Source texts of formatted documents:
-- Opening Marker --

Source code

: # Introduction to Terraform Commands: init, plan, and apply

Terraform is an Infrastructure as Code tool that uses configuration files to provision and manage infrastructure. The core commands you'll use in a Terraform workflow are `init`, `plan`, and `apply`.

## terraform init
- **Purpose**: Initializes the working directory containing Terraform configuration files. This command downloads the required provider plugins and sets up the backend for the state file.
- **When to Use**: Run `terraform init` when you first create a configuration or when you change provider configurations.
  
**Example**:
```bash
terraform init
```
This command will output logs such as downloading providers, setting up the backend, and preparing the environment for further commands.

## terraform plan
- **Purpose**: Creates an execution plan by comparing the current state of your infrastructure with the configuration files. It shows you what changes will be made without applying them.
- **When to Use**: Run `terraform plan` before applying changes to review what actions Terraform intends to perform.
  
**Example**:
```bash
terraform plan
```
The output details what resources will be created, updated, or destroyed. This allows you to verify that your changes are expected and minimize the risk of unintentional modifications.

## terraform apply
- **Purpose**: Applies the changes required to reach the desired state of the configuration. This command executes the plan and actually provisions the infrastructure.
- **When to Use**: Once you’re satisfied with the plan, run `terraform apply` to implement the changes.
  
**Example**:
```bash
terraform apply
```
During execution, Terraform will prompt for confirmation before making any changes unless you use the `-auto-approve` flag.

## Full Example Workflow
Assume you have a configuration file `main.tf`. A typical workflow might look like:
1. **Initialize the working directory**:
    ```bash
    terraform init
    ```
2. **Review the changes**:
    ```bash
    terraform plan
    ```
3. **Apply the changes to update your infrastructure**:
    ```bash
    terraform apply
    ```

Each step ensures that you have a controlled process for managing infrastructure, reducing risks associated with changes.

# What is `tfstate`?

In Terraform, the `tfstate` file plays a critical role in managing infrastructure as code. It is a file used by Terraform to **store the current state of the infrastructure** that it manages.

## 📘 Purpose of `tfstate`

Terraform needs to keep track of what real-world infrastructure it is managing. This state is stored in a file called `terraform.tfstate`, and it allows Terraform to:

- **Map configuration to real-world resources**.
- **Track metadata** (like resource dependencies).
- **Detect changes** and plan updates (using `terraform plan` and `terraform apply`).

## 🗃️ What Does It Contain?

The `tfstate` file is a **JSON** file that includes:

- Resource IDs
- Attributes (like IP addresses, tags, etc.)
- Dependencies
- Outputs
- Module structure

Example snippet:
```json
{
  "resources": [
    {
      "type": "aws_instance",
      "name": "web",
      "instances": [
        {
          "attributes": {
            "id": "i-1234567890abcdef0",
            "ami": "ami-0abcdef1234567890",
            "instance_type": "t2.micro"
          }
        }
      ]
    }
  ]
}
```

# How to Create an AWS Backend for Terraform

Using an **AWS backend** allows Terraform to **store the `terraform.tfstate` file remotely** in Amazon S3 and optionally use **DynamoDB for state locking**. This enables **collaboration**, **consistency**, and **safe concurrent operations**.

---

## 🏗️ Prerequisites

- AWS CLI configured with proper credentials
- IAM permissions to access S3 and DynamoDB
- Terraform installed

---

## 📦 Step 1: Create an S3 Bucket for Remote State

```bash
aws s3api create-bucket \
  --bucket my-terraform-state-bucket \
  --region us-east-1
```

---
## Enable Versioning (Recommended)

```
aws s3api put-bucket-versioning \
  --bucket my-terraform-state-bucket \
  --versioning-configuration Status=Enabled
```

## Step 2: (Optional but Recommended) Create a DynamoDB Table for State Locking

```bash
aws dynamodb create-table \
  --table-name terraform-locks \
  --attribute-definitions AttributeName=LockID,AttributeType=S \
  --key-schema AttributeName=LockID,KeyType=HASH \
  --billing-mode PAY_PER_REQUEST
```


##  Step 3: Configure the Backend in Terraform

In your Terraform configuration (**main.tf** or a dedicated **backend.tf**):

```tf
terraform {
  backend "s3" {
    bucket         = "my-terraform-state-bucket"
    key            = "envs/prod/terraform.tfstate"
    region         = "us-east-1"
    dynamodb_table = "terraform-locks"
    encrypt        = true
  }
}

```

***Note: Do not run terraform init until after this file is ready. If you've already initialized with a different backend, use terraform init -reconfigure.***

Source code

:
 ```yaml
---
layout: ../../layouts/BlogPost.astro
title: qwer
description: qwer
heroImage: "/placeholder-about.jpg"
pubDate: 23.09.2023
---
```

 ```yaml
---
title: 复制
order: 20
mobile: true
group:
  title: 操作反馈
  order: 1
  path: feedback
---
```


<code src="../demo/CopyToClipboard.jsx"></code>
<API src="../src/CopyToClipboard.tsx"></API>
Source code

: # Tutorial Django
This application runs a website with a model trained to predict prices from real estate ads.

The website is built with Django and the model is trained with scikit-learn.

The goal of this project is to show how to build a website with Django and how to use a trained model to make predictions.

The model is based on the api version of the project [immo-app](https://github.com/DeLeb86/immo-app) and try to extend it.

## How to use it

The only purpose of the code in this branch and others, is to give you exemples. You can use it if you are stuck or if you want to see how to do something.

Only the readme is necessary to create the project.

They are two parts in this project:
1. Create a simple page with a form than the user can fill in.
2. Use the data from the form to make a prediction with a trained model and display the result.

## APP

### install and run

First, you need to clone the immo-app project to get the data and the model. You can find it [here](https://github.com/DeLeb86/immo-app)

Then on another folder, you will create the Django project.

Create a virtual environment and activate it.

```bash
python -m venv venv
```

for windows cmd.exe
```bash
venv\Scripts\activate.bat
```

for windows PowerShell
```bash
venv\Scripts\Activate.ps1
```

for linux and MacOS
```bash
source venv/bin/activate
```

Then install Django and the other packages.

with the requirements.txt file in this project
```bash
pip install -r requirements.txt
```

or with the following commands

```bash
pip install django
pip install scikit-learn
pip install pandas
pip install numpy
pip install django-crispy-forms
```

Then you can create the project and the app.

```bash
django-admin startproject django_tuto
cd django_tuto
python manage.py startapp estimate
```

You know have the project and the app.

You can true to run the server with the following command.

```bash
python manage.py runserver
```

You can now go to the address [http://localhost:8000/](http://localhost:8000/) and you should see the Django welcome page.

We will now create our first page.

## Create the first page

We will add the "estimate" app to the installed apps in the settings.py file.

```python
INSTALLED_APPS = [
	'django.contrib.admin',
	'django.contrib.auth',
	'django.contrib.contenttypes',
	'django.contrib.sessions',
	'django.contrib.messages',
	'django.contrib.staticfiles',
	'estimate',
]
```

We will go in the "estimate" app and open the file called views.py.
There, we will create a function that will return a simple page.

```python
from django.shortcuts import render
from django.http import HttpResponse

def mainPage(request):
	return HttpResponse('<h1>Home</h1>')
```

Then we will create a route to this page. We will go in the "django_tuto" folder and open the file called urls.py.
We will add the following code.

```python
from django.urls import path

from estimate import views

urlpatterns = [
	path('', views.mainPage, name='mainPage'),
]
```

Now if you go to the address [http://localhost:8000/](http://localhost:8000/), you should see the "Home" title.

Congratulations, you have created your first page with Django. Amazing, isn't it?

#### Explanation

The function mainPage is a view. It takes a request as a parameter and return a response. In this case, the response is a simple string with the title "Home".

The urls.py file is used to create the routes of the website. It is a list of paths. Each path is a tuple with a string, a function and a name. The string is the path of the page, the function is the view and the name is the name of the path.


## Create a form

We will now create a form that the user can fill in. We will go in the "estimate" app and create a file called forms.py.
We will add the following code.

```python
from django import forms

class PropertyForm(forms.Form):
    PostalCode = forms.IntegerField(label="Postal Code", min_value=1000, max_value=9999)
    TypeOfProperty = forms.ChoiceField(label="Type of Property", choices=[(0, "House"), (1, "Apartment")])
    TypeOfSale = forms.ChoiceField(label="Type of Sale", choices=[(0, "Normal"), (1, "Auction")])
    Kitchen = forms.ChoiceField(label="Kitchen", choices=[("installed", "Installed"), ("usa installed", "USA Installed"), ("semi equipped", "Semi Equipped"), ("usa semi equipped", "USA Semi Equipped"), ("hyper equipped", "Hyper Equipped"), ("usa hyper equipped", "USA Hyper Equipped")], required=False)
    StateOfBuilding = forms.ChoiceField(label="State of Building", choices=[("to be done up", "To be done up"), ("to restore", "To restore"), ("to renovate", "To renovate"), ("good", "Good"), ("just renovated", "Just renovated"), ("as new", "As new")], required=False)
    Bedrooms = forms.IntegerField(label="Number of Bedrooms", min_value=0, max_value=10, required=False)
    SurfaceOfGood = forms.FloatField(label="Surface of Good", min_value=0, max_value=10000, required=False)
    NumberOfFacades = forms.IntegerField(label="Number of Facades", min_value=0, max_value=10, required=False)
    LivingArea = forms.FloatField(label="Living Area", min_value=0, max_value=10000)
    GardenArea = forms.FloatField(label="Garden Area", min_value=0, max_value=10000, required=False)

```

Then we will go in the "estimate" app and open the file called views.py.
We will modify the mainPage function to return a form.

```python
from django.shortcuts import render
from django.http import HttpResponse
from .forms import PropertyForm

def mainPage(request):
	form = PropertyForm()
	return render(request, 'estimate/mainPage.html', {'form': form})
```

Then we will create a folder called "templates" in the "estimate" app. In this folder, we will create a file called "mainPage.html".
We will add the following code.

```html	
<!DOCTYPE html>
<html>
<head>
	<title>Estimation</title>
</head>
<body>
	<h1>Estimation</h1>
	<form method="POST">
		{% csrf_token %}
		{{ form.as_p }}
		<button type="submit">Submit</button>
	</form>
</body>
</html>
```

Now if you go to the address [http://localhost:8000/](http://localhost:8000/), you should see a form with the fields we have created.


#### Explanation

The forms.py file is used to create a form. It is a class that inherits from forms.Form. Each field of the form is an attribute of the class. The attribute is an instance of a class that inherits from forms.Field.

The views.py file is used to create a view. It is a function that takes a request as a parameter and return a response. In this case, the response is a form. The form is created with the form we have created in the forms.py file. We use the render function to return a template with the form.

-- Closing Marker --

## Problem to solve
Lines that contain "execution" are the result; find them in the entries above and copy each one.

## Answer for the task
- **Purpose**: Creates an execution plan by comparing the current state of your infrastructure with the configuration files. It shows you what changes will be made without applying them.
During execution, Terraform will prompt for confirmation before making any changes unless you use the `-auto-approve` flag.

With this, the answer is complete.